Plain-text document sources
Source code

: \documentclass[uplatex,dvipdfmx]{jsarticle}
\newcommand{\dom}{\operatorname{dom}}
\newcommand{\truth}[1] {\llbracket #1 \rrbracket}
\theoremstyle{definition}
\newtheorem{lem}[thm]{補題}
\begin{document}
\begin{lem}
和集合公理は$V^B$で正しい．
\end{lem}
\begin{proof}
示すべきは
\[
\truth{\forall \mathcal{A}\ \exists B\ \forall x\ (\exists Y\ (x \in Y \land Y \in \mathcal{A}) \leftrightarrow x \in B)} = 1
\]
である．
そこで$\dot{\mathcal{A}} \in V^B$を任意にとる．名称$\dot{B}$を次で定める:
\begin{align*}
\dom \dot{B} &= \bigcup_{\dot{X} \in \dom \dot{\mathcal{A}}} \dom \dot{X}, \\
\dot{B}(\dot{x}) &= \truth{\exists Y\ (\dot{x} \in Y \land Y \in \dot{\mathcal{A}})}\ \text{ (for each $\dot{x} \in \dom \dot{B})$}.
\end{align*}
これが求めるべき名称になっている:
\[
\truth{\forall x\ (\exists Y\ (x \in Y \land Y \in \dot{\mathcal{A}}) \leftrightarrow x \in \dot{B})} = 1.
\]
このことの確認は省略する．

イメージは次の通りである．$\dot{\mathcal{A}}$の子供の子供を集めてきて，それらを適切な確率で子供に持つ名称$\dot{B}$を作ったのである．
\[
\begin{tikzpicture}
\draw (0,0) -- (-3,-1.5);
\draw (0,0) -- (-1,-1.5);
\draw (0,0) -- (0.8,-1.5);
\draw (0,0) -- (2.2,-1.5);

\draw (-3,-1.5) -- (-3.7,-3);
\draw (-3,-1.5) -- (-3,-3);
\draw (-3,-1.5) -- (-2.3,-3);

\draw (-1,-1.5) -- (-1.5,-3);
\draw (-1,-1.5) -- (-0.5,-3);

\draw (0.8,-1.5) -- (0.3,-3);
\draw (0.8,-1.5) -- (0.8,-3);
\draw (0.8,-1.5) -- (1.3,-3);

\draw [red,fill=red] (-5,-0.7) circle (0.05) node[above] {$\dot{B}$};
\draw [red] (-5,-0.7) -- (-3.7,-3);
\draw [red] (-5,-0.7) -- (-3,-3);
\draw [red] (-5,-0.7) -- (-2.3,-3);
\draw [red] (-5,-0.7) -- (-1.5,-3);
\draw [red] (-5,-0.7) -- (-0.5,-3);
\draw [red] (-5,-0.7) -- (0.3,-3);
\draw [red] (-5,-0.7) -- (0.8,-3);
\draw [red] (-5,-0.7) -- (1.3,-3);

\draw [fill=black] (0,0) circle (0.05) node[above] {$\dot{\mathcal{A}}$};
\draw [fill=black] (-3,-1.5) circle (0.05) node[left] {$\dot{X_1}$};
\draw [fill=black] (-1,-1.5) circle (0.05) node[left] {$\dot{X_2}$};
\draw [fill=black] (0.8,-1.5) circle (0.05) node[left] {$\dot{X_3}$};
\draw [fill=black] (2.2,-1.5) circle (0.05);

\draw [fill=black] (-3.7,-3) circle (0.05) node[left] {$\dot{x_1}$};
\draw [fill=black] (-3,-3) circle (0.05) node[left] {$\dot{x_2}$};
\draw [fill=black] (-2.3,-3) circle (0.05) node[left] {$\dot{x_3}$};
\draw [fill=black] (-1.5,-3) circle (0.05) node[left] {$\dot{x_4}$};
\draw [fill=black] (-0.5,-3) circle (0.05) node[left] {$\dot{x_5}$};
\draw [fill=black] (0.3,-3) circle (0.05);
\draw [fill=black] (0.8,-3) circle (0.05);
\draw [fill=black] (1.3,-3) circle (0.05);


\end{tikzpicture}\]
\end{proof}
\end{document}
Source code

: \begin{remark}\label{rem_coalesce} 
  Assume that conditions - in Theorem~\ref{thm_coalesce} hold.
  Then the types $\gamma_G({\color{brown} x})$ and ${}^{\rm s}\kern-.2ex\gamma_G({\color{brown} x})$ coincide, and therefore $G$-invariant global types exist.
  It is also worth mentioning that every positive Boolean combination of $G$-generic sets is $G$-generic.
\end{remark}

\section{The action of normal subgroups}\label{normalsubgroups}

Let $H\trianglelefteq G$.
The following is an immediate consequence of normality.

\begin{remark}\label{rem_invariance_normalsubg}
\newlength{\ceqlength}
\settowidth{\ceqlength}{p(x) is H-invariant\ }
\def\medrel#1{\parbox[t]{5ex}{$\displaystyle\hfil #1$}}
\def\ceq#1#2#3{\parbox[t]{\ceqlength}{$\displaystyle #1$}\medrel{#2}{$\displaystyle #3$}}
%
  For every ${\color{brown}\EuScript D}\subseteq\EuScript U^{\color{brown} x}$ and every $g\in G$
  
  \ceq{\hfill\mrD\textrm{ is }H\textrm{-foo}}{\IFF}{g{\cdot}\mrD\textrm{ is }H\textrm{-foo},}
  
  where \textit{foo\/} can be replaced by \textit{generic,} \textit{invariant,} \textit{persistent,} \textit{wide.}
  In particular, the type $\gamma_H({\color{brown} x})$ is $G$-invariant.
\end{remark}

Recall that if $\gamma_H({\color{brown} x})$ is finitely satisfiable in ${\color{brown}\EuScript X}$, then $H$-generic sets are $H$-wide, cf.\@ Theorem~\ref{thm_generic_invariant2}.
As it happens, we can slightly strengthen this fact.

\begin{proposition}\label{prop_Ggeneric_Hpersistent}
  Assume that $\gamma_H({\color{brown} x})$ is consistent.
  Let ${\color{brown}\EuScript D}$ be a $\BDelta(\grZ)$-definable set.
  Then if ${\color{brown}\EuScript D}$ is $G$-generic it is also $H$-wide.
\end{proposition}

#### [Assignment]
The data is to be given again in full, with every line exact.

#### [Response box]
Source code

: \documentclass[uplatex,dvipdfmx]{jsarticle}
\newcommand{\dom}{\operatorname{dom}}
\newcommand{\truth}[1] {\llbracket #1 \rrbracket}
\theoremstyle{definition}
\newtheorem{lem}[thm]{補題}
\begin{document}
\begin{lem}
和集合公理は$V^B$で正しい．
\end{lem}
\begin{proof}
示すべきは
\[
\truth{\forall \mathcal{A}\ \exists B\ \forall x\ (\exists Y\ (x \in Y \land Y \in \mathcal{A}) \leftrightarrow x \in B)} = 1
\]
である．
そこで$\dot{\mathcal{A}} \in V^B$を任意にとる．名称$\dot{B}$を次で定める:
\begin{align*}
\dom \dot{B} &= \bigcup_{\dot{X} \in \dom \dot{\mathcal{A}}} \dom \dot{X}, \\
\dot{B}(\dot{x}) &= \truth{\exists Y\ (\dot{x} \in Y \land Y \in \dot{\mathcal{A}})}\ \text{ (for each $\dot{x} \in \dom \dot{B})$}.
\end{align*}
これが求めるべき名称になっている:
\[
\truth{\forall x\ (\exists Y\ (x \in Y \land Y \in \dot{\mathcal{A}}) \leftrightarrow x \in \dot{B})} = 1.
\]
このことの確認は省略する．

イメージは次の通りである．$\dot{\mathcal{A}}$の子供の子供を集めてきて，それらを適切な確率で子供に持つ名称$\dot{B}$を作ったのである．
\[
\begin{tikzpicture}
\draw (0,0) -- (-3,-1.5);
\draw (0,0) -- (-1,-1.5);
\draw (0,0) -- (0.8,-1.5);
\draw (0,0) -- (2.2,-1.5);

\draw (-3,-1.5) -- (-3.7,-3);
\draw (-3,-1.5) -- (-3,-3);
\draw (-3,-1.5) -- (-2.3,-3);

\draw (-1,-1.5) -- (-1.5,-3);
\draw (-1,-1.5) -- (-0.5,-3);

\draw (0.8,-1.5) -- (0.3,-3);
\draw (0.8,-1.5) -- (0.8,-3);
\draw (0.8,-1.5) -- (1.3,-3);

\draw [red,fill=red] (-5,-0.7) circle (0.05) node[above] {$\dot{B}$};
\draw [red] (-5,-0.7) -- (-3.7,-3);
\draw [red] (-5,-0.7) -- (-3,-3);
\draw [red] (-5,-0.7) -- (-2.3,-3);
\draw [red] (-5,-0.7) -- (-1.5,-3);
\draw [red] (-5,-0.7) -- (-0.5,-3);
\draw [red] (-5,-0.7) -- (0.3,-3);
\draw [red] (-5,-0.7) -- (0.8,-3);
\draw [red] (-5,-0.7) -- (1.3,-3);

\draw [fill=black] (0,0) circle (0.05) node[above] {$\dot{\mathcal{A}}$};
\draw [fill=black] (-3,-1.5) circle (0.05) node[left] {$\dot{X_1}$};
\draw [fill=black] (-1,-1.5) circle (0.05) node[left] {$\dot{X_2}$};
\draw [fill=black] (0.8,-1.5) circle (0.05) node[left] {$\dot{X_3}$};
\draw [fill=black] (2.2,-1.5) circle (0.05);

\draw [fill=black] (-3.7,-3) circle (0.05) node[left] {$\dot{x_1}$};
\draw [fill=black] (-3,-3) circle (0.05) node[left] {$\dot{x_2}$};
\draw [fill=black] (-2.3,-3) circle (0.05) node[left] {$\dot{x_3}$};
\draw [fill=black] (-1.5,-3) circle (0.05) node[left] {$\dot{x_4}$};
\draw [fill=black] (-0.5,-3) circle (0.05) node[left] {$\dot{x_5}$};
\draw [fill=black] (0.3,-3) circle (0.05);
\draw [fill=black] (0.8,-3) circle (0.05);
\draw [fill=black] (1.3,-3) circle (0.05);


\end{tikzpicture}\]
\end{proof}
\end{document}
Source code

: \begin{remark}\label{rem_coalesce} 
  Assume that conditions - in Theorem~\ref{thm_coalesce} hold.
  Then the types $\gamma_G({\color{brown} x})$ and ${}^{\rm s}\kern-.2ex\gamma_G({\color{brown} x})$ coincide, and therefore $G$-invariant global types exist.
  It is also worth mentioning that every positive Boolean combination of $G$-generic sets is $G$-generic.
\end{remark}

\section{The action of normal subgroups}\label{normalsubgroups}

Let $H\trianglelefteq G$.
The following is an immediate consequence of normality.

\begin{remark}\label{rem_invariance_normalsubg}
\newlength{\ceqlength}
\settowidth{\ceqlength}{p(x) is H-invariant\ }
\def\medrel#1{\parbox[t]{5ex}{$\displaystyle\hfil #1$}}
\def\ceq#1#2#3{\parbox[t]{\ceqlength}{$\displaystyle #1$}\medrel{#2}{$\displaystyle #3$}}
%
  For every ${\color{brown}\EuScript D}\subseteq\EuScript U^{\color{brown} x}$ and every $g\in G$
  
  \ceq{\hfill\mrD\textrm{ is }H\textrm{-foo}}{\IFF}{g{\cdot}\mrD\textrm{ is }H\textrm{-foo},}
  
  where \textit{foo\/} can be replaced by \textit{generic,} \textit{invariant,} \textit{persistent,} \textit{wide.}
  In particular, the type $\gamma_H({\color{brown} x})$ is $G$-invariant.
\end{remark}

Recall that if $\gamma_H({\color{brown} x})$ is finitely satisfiable in ${\color{brown}\EuScript X}$, then $H$-generic sets are $H$-wide, cf.\@ Theorem~\ref{thm_generic_invariant2}.
As it happens, we can slightly strengthen this fact.

\begin{proposition}\label{prop_Ggeneric_Hpersistent}
  Assume that $\gamma_H({\color{brown} x})$ is consistent.
  Let ${\color{brown}\EuScript D}$ be a $\BDelta(\grZ)$-definable set.
  Then if ${\color{brown}\EuScript D}$ is $G$-generic it is also $H$-wide.
\end{proposition}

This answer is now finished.